Les Verts ont le vent en poupe et rêvent même de Conseil fédéral. Mais plus l’environnement s’installe au coeur des débats, plus ils se font confisquer leur fond de commerce. Les écolos, bientôt victimes du réchauffement climatique?
Donc le vert est à la mode. Tellement qu’un Daniel Brélaz se voit déjà habillé en taille CF (conseiller fédéral) et que les écologistes vaudois veulent se battre tout seuls, comme des grands, pour doubler leur représentation au Conseil d’Etat, renvoyant les alliés socialistes dans les bras de Zysiadis. Avec ce vieux slogan destiné à montrer que le temps des alliances et des calculs est terminé: «Ni à gauche ni à droite, mais devant».
Même si, à Berne, dans l’optique d’un siège au Conseil fédéral, il faudra négocier serré avec le PS et le PDC. Et que, plutôt que devant, les écologistes batifolent surtout de tous les côtés.
D’un centrisme mou plus proche du PDC que du PS, jusqu’à un anarchisme libertaire à gauche de la gauche. Certains, comme le charismatique syndic de Lausanne, sont carrément hors catégorie et représentent surtout eux-mêmes. Brélaz d’ailleurs, selon la distinction historique des Verts allemands entre «fundi» et «realo», se définit lui-même comme «hyperrealo» et s’est prononcé en vain, au nom de cet hyperréalisme, contre la double candidature verte au Conseil d’Etat vaudois.

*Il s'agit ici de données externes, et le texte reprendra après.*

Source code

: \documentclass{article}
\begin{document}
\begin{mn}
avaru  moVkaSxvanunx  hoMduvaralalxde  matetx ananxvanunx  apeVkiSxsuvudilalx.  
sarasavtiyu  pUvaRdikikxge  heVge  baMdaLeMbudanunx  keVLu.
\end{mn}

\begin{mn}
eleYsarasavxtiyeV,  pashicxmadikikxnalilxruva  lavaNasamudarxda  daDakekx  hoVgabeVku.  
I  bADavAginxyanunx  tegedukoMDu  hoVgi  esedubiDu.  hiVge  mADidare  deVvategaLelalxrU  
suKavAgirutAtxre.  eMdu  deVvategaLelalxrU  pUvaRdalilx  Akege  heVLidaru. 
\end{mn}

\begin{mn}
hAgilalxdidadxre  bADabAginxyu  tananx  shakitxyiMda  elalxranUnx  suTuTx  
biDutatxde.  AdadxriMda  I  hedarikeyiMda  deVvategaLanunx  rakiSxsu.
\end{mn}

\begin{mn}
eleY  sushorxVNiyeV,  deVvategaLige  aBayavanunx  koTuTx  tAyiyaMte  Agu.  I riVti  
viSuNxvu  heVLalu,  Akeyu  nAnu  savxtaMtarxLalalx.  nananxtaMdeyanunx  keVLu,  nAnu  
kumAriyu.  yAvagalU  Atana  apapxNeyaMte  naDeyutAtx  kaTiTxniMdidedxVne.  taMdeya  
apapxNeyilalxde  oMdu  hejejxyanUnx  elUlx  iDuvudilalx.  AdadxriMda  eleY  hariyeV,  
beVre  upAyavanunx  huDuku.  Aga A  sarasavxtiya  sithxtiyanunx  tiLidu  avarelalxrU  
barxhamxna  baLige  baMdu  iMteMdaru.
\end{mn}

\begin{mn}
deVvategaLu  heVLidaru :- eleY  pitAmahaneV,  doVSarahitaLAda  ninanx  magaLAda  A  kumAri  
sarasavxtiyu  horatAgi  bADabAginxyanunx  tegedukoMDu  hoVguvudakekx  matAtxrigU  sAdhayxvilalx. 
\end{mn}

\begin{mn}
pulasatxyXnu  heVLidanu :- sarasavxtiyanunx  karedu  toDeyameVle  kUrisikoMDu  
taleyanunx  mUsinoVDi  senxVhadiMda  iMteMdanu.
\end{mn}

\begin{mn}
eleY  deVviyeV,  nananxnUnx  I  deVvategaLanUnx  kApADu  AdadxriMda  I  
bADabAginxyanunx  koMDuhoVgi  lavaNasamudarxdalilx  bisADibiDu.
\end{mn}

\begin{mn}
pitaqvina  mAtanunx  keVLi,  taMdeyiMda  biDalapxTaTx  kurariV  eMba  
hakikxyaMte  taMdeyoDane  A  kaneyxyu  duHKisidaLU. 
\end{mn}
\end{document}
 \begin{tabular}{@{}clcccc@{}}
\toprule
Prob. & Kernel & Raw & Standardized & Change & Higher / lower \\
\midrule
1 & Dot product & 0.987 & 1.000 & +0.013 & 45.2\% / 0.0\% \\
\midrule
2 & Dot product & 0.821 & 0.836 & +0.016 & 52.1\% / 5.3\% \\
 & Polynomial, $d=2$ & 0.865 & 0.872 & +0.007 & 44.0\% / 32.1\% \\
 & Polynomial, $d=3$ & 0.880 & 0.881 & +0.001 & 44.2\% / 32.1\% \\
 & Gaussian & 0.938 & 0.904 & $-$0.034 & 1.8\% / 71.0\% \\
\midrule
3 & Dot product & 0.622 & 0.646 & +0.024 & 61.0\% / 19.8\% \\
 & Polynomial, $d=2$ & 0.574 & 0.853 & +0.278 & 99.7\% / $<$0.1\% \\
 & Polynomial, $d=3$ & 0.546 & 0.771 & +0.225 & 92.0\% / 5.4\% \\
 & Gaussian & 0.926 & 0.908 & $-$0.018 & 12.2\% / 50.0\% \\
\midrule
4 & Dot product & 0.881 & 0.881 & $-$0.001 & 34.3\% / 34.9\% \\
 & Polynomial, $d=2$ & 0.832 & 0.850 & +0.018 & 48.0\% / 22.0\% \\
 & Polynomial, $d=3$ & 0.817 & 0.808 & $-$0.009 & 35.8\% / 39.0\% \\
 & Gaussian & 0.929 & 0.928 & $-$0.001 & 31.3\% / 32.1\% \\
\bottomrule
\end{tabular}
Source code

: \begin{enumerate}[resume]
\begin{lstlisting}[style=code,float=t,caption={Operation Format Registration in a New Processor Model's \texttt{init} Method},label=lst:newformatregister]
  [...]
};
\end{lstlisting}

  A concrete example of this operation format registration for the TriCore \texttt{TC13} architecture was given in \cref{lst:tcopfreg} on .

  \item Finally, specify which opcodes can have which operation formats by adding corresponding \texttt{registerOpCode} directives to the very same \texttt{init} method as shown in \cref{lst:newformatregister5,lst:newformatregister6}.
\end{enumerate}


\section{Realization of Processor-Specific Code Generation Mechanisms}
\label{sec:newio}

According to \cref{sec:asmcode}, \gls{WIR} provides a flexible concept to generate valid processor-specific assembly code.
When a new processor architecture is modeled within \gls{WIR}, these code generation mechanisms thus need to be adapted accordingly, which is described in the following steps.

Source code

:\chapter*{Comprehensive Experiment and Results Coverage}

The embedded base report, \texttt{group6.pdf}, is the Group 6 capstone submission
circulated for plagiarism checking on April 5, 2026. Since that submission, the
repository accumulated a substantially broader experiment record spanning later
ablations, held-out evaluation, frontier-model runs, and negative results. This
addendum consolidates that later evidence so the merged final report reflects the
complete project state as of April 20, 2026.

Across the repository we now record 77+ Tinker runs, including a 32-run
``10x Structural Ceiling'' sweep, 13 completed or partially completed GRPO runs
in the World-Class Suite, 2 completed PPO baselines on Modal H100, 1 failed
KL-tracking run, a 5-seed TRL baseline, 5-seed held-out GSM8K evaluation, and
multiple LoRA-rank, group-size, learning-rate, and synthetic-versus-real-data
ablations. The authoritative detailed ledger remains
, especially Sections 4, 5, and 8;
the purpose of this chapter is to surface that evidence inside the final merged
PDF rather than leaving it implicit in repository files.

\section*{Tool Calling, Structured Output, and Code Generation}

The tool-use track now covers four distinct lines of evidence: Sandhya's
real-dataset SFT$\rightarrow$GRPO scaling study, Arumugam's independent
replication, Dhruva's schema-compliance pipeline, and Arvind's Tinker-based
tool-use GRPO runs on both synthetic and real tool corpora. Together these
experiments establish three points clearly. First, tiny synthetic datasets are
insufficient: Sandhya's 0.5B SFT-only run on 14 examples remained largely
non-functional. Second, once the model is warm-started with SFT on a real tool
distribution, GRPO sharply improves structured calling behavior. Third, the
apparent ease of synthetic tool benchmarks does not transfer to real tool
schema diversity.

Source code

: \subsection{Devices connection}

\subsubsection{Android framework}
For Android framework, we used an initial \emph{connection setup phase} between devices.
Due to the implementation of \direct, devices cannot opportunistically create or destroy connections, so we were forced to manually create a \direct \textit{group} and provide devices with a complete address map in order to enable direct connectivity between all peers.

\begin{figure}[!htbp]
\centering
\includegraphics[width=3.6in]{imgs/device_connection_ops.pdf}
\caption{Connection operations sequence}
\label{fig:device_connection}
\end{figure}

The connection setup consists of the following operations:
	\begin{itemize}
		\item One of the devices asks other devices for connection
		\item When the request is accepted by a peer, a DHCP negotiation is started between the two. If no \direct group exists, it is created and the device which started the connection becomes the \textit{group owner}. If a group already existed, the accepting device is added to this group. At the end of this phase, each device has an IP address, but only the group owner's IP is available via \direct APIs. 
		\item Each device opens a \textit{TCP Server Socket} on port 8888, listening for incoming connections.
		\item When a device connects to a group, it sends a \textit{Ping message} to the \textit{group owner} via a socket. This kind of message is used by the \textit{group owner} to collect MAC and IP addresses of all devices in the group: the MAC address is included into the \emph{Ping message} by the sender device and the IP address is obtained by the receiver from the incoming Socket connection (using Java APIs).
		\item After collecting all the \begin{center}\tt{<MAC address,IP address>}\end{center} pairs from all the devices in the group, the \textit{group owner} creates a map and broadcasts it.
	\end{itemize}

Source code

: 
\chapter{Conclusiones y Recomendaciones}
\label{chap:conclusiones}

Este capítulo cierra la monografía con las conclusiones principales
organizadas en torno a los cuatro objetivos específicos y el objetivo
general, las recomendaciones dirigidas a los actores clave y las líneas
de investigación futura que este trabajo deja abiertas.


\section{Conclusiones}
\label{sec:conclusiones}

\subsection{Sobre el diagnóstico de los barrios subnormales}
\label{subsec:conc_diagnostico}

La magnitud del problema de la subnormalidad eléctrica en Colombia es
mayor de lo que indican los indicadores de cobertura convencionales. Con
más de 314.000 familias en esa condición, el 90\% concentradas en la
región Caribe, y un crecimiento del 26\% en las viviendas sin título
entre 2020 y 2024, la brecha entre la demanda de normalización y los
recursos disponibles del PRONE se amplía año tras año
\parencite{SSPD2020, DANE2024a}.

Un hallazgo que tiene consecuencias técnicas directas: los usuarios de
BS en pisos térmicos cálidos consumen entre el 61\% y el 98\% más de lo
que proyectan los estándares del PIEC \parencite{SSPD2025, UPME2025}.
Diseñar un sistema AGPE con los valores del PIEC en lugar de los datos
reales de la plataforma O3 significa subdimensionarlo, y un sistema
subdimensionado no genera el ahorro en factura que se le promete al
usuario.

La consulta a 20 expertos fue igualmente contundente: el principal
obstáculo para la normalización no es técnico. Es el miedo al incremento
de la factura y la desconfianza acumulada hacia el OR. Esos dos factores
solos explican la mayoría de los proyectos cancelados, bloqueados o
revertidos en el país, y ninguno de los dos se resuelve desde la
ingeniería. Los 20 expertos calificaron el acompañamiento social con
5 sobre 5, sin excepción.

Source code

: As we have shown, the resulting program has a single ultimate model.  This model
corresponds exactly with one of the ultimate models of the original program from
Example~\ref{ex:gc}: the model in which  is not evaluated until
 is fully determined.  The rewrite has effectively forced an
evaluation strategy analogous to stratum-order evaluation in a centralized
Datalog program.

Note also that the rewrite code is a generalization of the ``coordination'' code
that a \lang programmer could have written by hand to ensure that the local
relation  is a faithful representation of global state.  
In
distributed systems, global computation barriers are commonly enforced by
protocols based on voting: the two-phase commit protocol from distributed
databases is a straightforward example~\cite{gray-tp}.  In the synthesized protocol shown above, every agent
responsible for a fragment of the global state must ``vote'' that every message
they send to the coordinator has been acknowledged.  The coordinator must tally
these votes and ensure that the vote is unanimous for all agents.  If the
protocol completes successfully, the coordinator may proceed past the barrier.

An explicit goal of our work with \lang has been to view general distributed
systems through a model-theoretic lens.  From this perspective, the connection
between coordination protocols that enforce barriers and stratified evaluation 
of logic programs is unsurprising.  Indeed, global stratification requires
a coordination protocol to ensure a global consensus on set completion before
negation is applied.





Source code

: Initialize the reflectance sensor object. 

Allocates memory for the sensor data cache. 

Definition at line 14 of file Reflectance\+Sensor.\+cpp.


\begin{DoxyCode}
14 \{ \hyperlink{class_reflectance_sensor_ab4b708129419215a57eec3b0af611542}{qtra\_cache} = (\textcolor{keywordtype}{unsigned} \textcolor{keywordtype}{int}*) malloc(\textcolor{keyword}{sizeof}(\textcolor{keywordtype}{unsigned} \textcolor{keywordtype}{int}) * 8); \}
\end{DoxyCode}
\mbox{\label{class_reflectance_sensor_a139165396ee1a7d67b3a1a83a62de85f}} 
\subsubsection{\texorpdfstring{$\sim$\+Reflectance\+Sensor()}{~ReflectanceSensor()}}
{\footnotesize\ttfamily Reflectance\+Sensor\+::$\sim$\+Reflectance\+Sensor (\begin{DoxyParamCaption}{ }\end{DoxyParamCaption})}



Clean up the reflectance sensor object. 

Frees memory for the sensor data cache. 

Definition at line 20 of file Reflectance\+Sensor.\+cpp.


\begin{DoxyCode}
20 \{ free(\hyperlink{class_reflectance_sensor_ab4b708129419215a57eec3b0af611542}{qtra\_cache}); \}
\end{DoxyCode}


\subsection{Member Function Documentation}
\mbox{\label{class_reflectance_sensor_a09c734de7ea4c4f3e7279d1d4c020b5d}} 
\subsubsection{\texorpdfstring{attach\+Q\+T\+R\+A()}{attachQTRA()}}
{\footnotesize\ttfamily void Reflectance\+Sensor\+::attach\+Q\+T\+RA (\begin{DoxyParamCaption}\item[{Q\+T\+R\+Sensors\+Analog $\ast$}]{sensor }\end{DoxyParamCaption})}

Mais le principal obstacle au triomphe programmé de la vague verte réside peut-être dans les raisons mêmes de son succès actuel: son cheval de bataille — la défense de l’environnement — a pris une telle importance sur les scènes nationales comme dans le grand raout mondialisé (spectre du réchauffement climatique oblige) que, vert, chacun le devient ou prétend l’avoir toujours été.
Une écologie parallèle s’affirme de plus en plus, proche du centre et de la droite, et qui compte, pour la lutte contre le réchauffement, sur l’initiative privée, qui serait, dans ce domaine là aussi, plus efficace que l’Etat.
C’est en tout cas ce qu’affirme Isabelle Chevalley, la présidente d’Ecologie libérale, prenant comme exemple le fait que les plus grands cimentiers mondiaux, pollueurs d’entre les pollueurs, se soient imposés des réductions de CO2 plus importante que celles exigées par le protocole de Kyoto.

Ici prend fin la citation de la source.